Saturday, July 2, 2011

Why do I think that right-wing people are stupid and lack compassion?

It is not a bombshell that people have different morals standards. We feel differently about what is wrong and what is right and wrong and we can feel really strongly about something without being able to argue exactly why- “it’s just right”. But why do we care about some things more than others? Researchers have now found what they believe to be the five most important components that make out our moral foundation. These are issues that have always mattered to humans in most societies. Even monkeys care about this stuff. These issues are:

1. Harm
2. Fairness

Harm and fairness is about treating people right and being kind and compassionate. We feel pain when we see people get harmed, and we get disgusted when people are treated unfairly.

3. Loyalty
4. Authority
5. Purity

The final three issues are about how to be a good member of society. Patriotism and self sacrifice is motivated by loyalty to a group. Authority and respect shape the social hierarchy; it explains why some are considered leaders and others as followers. Respect for traditions also stems from the moral dimension of authority. Finally, a sense of what is pure and sacred shapes what we feel is OK to do to our bodies and what should be condemned.
It’s intriguing that we share an evolutionary predisposition to care about these things and that they shape the institutions that make up society. What I find even more intriguing (and really really cool) is that our party preference is determined by our morality, and in a rather systematic way. I will show you:

What you are looking at is the results of an online survey that maps the moral mind. As you can see, there is a significant difference between liberals and conservatives. While they all care about treating people right, liberals don’t have strong opinions about how to be a good member of society, but conservatives do. It amuses me to see that I am an extreme version of liberals. This is not surprising though, the Norwegian political spectrum is located more to the left; our “right wing” parties are would probably be center in the American political spectrum.

Jonathan Haidt from the team that developed the survey says that there might be good reasons to why both sets of morality are present. The different moral sets balance each other out. So according to Haidt, we need them both.  
“Liberals speak for the weak and oppressed. They want change and justice, even at the risk of chaos. Conservatives speak for institutions and traditions. They want order even at the cost to those at the bottom”
I wonder how flexible the morality is and whether we can change others morality? Haidt says that the morality is linked to the degree of openness. Liberals are more open to experience, while conservatives are not as open. I wonder how morality is linked to the tight norms in Norway, something I wrote about earlier. Since Norwegians are more left-wing, but also have high expectations and restrictions to social behavior, how will the moral map look like? I also wonder whether liberals can contribute more to world peace. Yes, that might sound a bit harsh, but what I mean is this: Conservatives are stricter on who can become members of society (they care more about authority, purity and loyalty to the group), it seems like they make more exceptions to the golden rule (I wrote about the implications of this in another blog post).

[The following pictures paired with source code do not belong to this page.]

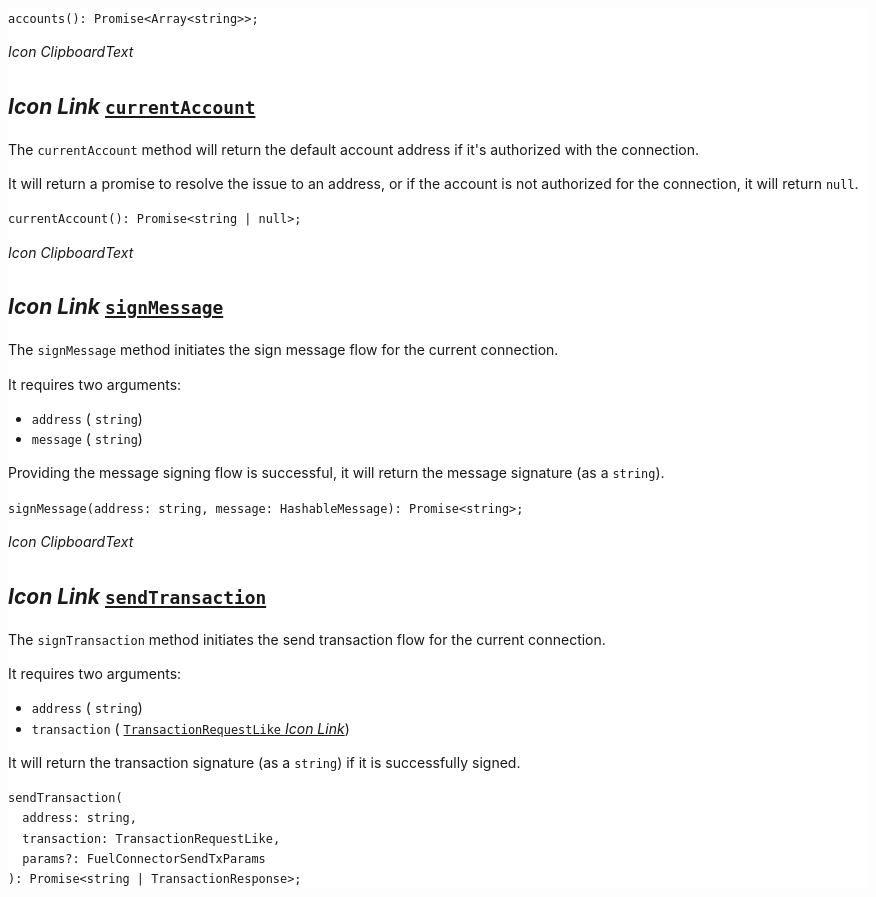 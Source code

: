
 ```fuel_Box fuel_Box-idXKMmm-css
accounts(): Promise<Array<string>>;
```

_Icon ClipboardText_

## _Icon Link_ [`currentAccount`](https://docs.fuel.network/docs/nightly/fuels-ts/wallets/connectors/\#currentaccount-1)

The `currentAccount` method will return the default account address if it's authorized with the connection.

It will return a promise to resolve the issue to an address, or if the account is not authorized for the connection, it will return `null`.

```fuel_Box fuel_Box-idXKMmm-css
currentAccount(): Promise<string | null>;
```

_Icon ClipboardText_

## _Icon Link_ [`signMessage`](https://docs.fuel.network/docs/nightly/fuels-ts/wallets/connectors/\#signmessage)

The `signMessage` method initiates the sign message flow for the current connection.

It requires two arguments:

- `address` ( `string`)
- `message` ( `string`)

Providing the message signing flow is successful, it will return the message signature (as a `string`).

```fuel_Box fuel_Box-idXKMmm-css
signMessage(address: string, message: HashableMessage): Promise<string>;
```

_Icon ClipboardText_

## _Icon Link_ [`sendTransaction`](https://docs.fuel.network/docs/nightly/fuels-ts/wallets/connectors/\#sendtransaction)

The `signTransaction` method initiates the send transaction flow for the current connection.

It requires two arguments:

- `address` ( `string`)
- `transaction` ( [`TransactionRequestLike` _Icon Link_](https://fuels-ts-docs-api-nightly.vercel.app/types/_fuel_ts_account.TransactionRequestLike.html))

It will return the transaction signature (as a `string`) if it is successfully signed.

```fuel_Box fuel_Box-idXKMmm-css
sendTransaction(
  address: string,
  transaction: TransactionRequestLike,
  params?: FuelConnectorSendTxParams
): Promise<string | TransactionResponse>;
```

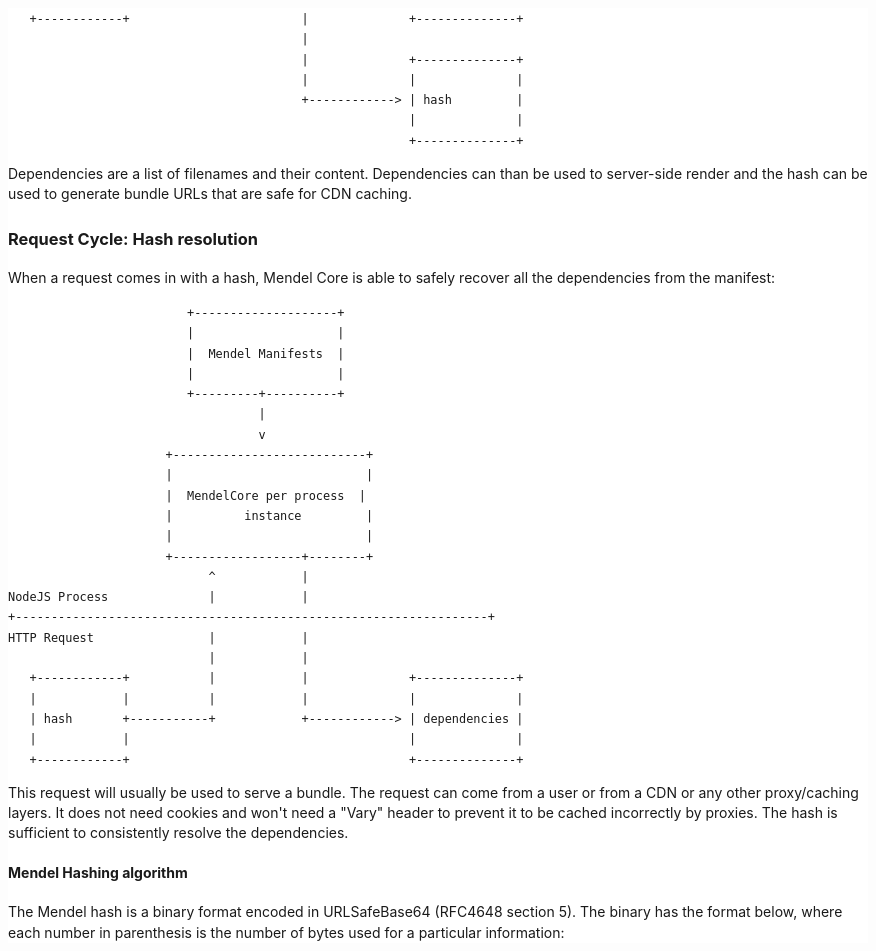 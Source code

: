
 ```
   +------------+                        |              +--------------+
                                         |
                                         |              +--------------+
                                         |              |              |
                                         +------------> | hash         |
                                                        |              |
                                                        +--------------+
```

Dependencies are a list of filenames and their content. Dependencies can than be used to server-side render and the hash can be used to generate bundle URLs that are safe for CDN caching.

### Request Cycle: Hash resolution

When a request comes in with a hash, Mendel Core is able to safely recover all the dependencies from the manifest:

```
                         +--------------------+
                         |                    |
                         |  Mendel Manifests  |
                         |                    |
                         +---------+----------+
                                   |
                                   v
                      +---------------------------+
                      |                           |
                      |  MendelCore per process  |
                      |          instance         |
                      |                           |
                      +------------------+--------+
                            ^            |
NodeJS Process              |            |
+------------------------------------------------------------------+
HTTP Request                |            |
                            |            |
   +------------+           |            |              +--------------+
   |            |           |            |              |              |
   | hash       +-----------+            +------------> | dependencies |
   |            |                                       |              |
   +------------+                                       +--------------+
```

This request will usually be used to serve a bundle. The request can come from a user or from a CDN or any other proxy/caching layers. It does not need cookies and won't need a "Vary" header to prevent it to be cached incorrectly by proxies. The hash is sufficient to consistently resolve the dependencies.

#### Mendel Hashing algorithm

The Mendel hash is a binary format encoded in URLSafeBase64 (RFC4648 section 5). The binary has the format below, where each number in parenthesis is the number of bytes used for a particular information:

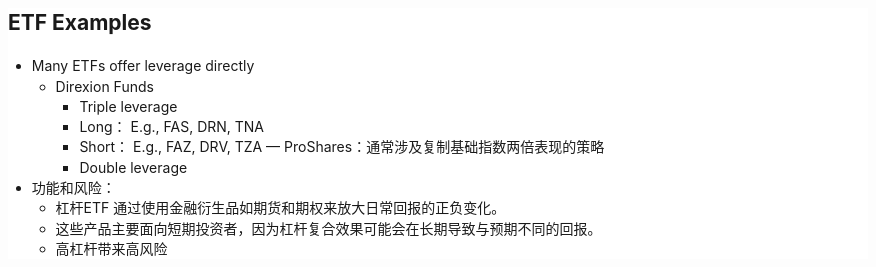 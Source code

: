 ## **ETF Examples**

- Many ETFs offer leverage directly
  - Direxion Funds
    - Triple leverage
    - Long： E.g., FAS, DRN, TNA
    - Short： E.g., FAZ, DRV, TZA
      — ProShares：通常涉及复制基础指数两倍表现的策略
    - Double leverage
- 功能和风险：
  - 杠杆ETF 通过使用金融衍生品如期货和期权来放大日常回报的正负变化。
  - 这些产品主要面向短期投资者，因为杠杆复合效果可能会在长期导致与预期不同的回报。
  - 高杠杆带来高风险
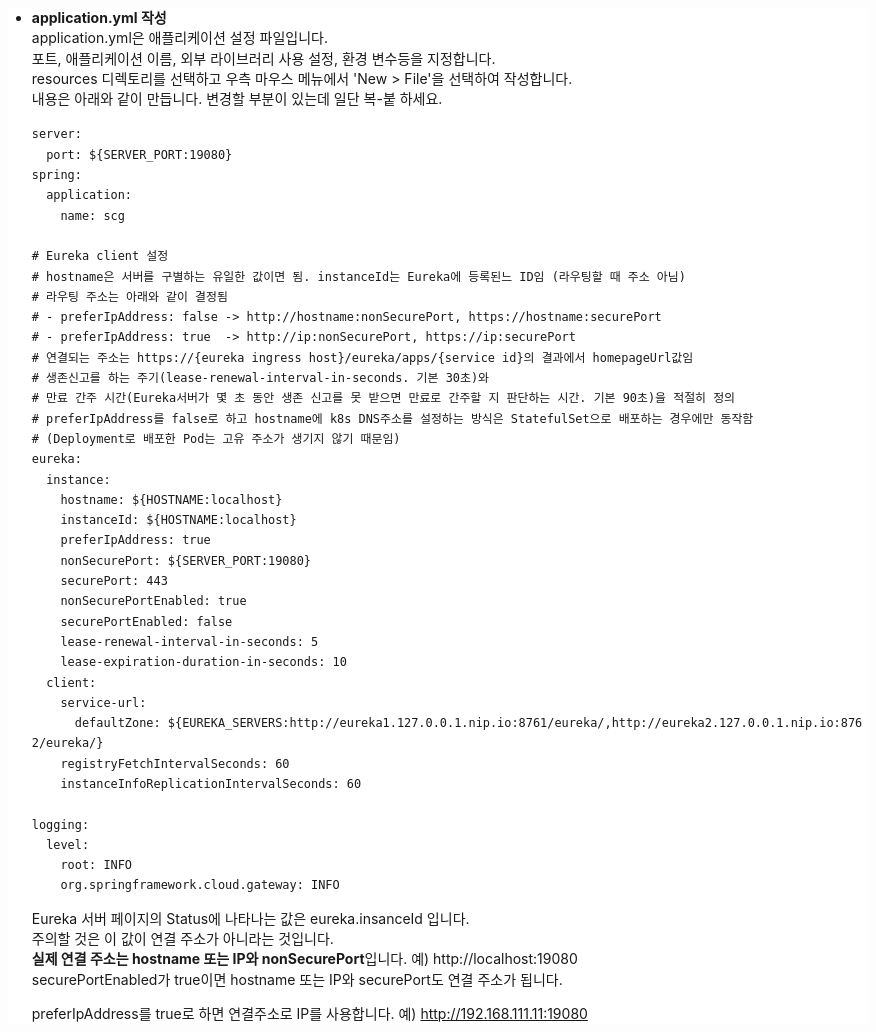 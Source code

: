 - **application.yml 작성**   
  application.yml은 애플리케이션 설정 파일입니다.  
  포트, 애플리케이션 이름, 외부 라이브러리 사용 설정, 환경 변수등을 지정합니다.   
  resources 디렉토리를 선택하고 우측 마우스 메뉴에서 'New > File'을 선택하여 작성합니다.   
  내용은 아래와 같이 만듭니다.  변경할 부분이 있는데 일단 복-붙 하세요.   
  
  ```
  server:
    port: ${SERVER_PORT:19080}
  spring:
    application:
      name: scg

  # Eureka client 설정
  # hostname은 서버를 구별하는 유일한 값이면 됨. instanceId는 Eureka에 등록된느 ID임 (라우팅할 때 주소 아님)
  # 라우팅 주소는 아래와 같이 결정됨
  # - preferIpAddress: false -> http://hostname:nonSecurePort, https://hostname:securePort
  # - preferIpAddress: true  -> http://ip:nonSecurePort, https://ip:securePort
  # 연결되는 주소는 https://{eureka ingress host}/eureka/apps/{service id}의 결과에서 homepageUrl값임
  # 생존신고를 하는 주기(lease-renewal-interval-in-seconds. 기본 30초)와
  # 만료 간주 시간(Eureka서버가 몇 초 동안 생존 신고를 못 받으면 만료로 간주할 지 판단하는 시간. 기본 90초)을 적절히 정의
  # preferIpAddress를 false로 하고 hostname에 k8s DNS주소를 설정하는 방식은 StatefulSet으로 배포하는 경우에만 동작함
  # (Deployment로 배포한 Pod는 고유 주소가 생기지 않기 때문임)
  eureka:
    instance:
      hostname: ${HOSTNAME:localhost}
      instanceId: ${HOSTNAME:localhost}
      preferIpAddress: true
      nonSecurePort: ${SERVER_PORT:19080}
      securePort: 443
      nonSecurePortEnabled: true
      securePortEnabled: false
      lease-renewal-interval-in-seconds: 5
      lease-expiration-duration-in-seconds: 10
    client:
      service-url:
        defaultZone: ${EUREKA_SERVERS:http://eureka1.127.0.0.1.nip.io:8761/eureka/,http://eureka2.127.0.0.1.nip.io:8762/eureka/}
      registryFetchIntervalSeconds: 60
      instanceInfoReplicationIntervalSeconds: 60

  logging:
    level:
      root: INFO
      org.springframework.cloud.gateway: INFO  
  ```

  Eureka 서버 페이지의 Status에 나타나는 값은 eureka.insanceId 입니다.   
  주의할 것은 이 값이 연결 주소가 아니라는 것입니다.   
  **실제 연결 주소는 hostname 또는 IP와 nonSecurePort**입니다.  예) http://localhost:19080     
  securePortEnabled가 true이면 hostname 또는 IP와 securePort도 연결 주소가 됩니다.   

  preferIpAddress를 true로 하면 연결주소로 IP를 사용합니다.  예) http://192.168.111.11:19080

Jiz! There are so many questions that arise from this. I also wonder how society shapes morality. If you want to learn more about the theory of moral foundations go to If you want the short version, watch the intriguing video Jonathan Haidt on the moral roots of liberals and conservatives. You should also do the survey, it is really fun!

Ps. I don’t think that right wing people are stupid and lack compassion any more. I just think that they point their compassion the wrong way; inward instead of outwards. And that is just not right.


  1. It's interesting that the conservative scores are so stable across all the indicators ... does this mean that liberals have a more "unbalanced" moral compass? Or does it suggest that some points on the compass are more important than others? If it's the latter then which ones are more important and why?

  2. I don't think that liberals are more unbalanced, they have as consistent pattern as far as I can tell. Rather it indicates, as you say, that some things are more important. You can see from the map which is more important to the individuals (on average), but it is more difficult what is more important objectively, for society. Is that even possible?